**What you have to do:** Give the number of lines below that hold "iv模板引擎的i", and only that.

Stored records
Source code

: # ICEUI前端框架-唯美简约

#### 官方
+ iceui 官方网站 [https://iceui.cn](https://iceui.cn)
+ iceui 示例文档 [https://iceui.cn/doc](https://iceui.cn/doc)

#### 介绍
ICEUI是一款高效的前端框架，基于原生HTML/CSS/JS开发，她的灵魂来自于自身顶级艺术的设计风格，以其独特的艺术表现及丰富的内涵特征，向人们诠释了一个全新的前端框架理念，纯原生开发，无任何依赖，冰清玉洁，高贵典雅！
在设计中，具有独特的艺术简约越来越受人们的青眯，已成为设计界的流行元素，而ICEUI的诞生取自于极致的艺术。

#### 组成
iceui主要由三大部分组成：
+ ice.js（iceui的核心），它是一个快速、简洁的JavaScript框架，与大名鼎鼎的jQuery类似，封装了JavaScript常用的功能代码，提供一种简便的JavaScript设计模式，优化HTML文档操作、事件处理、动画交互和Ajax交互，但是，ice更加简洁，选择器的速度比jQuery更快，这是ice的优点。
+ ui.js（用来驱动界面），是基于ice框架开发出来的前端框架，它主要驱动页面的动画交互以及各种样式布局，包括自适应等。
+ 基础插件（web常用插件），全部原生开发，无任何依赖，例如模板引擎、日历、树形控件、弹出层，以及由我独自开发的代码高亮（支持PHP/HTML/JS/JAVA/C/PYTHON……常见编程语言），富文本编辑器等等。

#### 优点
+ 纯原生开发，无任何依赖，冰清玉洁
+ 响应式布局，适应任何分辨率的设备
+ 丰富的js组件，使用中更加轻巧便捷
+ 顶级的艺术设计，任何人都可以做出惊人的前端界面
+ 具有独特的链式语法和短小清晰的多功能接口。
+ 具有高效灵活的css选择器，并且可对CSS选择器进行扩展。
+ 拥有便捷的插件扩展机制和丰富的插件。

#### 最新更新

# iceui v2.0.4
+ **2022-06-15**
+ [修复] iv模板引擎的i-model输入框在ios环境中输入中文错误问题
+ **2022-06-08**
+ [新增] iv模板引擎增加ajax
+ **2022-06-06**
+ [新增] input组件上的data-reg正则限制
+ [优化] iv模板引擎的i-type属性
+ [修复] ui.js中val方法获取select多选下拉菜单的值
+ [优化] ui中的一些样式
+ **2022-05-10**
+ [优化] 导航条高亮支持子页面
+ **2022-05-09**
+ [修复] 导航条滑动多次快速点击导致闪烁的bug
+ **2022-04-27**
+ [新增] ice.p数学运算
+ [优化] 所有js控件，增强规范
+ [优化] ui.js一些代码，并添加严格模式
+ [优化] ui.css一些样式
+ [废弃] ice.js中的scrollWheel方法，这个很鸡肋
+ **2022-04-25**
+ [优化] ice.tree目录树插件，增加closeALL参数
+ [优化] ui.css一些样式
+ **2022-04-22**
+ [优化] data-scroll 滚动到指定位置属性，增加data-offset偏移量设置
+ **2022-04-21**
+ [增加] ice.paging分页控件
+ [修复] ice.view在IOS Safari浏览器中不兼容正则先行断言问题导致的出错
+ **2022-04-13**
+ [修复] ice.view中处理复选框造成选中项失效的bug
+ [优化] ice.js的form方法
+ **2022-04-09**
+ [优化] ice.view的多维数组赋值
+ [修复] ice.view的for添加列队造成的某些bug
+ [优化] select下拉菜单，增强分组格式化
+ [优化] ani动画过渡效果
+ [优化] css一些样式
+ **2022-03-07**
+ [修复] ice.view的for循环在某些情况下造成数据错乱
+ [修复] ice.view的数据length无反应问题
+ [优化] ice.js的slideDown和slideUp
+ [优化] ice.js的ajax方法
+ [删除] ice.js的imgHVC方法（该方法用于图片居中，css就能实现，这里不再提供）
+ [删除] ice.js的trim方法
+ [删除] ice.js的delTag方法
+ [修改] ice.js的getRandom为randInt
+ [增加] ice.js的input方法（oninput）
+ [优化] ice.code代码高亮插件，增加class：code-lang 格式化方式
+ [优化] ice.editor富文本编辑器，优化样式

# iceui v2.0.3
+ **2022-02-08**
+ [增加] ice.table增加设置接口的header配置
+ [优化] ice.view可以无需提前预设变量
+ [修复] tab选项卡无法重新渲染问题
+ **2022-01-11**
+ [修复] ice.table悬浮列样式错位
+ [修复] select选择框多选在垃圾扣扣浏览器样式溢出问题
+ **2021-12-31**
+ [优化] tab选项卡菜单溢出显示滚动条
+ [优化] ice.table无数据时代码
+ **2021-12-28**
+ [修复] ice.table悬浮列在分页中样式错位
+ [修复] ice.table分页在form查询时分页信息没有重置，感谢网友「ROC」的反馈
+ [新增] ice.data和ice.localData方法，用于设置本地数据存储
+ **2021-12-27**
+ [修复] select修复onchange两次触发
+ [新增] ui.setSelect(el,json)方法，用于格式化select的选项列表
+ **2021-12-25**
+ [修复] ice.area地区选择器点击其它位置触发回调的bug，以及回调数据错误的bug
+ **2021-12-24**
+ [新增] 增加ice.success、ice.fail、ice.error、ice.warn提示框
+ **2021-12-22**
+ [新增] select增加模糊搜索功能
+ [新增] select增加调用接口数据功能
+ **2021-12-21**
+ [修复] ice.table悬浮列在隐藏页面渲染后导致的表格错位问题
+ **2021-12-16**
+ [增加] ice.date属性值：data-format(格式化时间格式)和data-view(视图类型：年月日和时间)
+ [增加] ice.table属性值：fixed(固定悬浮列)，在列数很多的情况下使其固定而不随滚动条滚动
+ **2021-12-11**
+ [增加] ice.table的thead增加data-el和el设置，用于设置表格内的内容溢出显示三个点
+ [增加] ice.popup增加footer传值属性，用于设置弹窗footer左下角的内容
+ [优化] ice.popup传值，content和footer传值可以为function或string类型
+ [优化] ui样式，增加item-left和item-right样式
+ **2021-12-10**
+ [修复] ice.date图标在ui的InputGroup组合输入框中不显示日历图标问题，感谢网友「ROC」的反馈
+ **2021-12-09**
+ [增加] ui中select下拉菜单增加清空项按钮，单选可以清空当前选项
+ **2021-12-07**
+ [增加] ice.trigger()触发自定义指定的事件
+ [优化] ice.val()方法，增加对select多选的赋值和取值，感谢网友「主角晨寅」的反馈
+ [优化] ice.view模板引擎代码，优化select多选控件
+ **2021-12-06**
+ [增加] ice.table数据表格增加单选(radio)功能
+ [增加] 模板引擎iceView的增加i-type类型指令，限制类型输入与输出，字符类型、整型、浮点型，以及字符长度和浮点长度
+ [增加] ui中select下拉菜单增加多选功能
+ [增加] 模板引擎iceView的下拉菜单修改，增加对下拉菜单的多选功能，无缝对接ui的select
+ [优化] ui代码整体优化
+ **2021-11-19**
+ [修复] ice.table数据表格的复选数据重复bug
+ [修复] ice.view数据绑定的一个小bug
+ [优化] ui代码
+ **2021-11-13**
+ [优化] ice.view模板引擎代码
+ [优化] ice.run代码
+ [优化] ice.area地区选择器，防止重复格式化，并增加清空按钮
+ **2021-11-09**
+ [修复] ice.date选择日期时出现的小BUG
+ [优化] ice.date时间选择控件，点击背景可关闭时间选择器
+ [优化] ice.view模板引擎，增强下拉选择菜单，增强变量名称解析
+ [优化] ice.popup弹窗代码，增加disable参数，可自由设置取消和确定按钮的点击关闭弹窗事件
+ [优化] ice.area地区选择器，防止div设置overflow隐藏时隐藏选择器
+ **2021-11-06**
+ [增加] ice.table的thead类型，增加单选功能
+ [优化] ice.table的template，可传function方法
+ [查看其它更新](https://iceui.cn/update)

**Answer area:** 2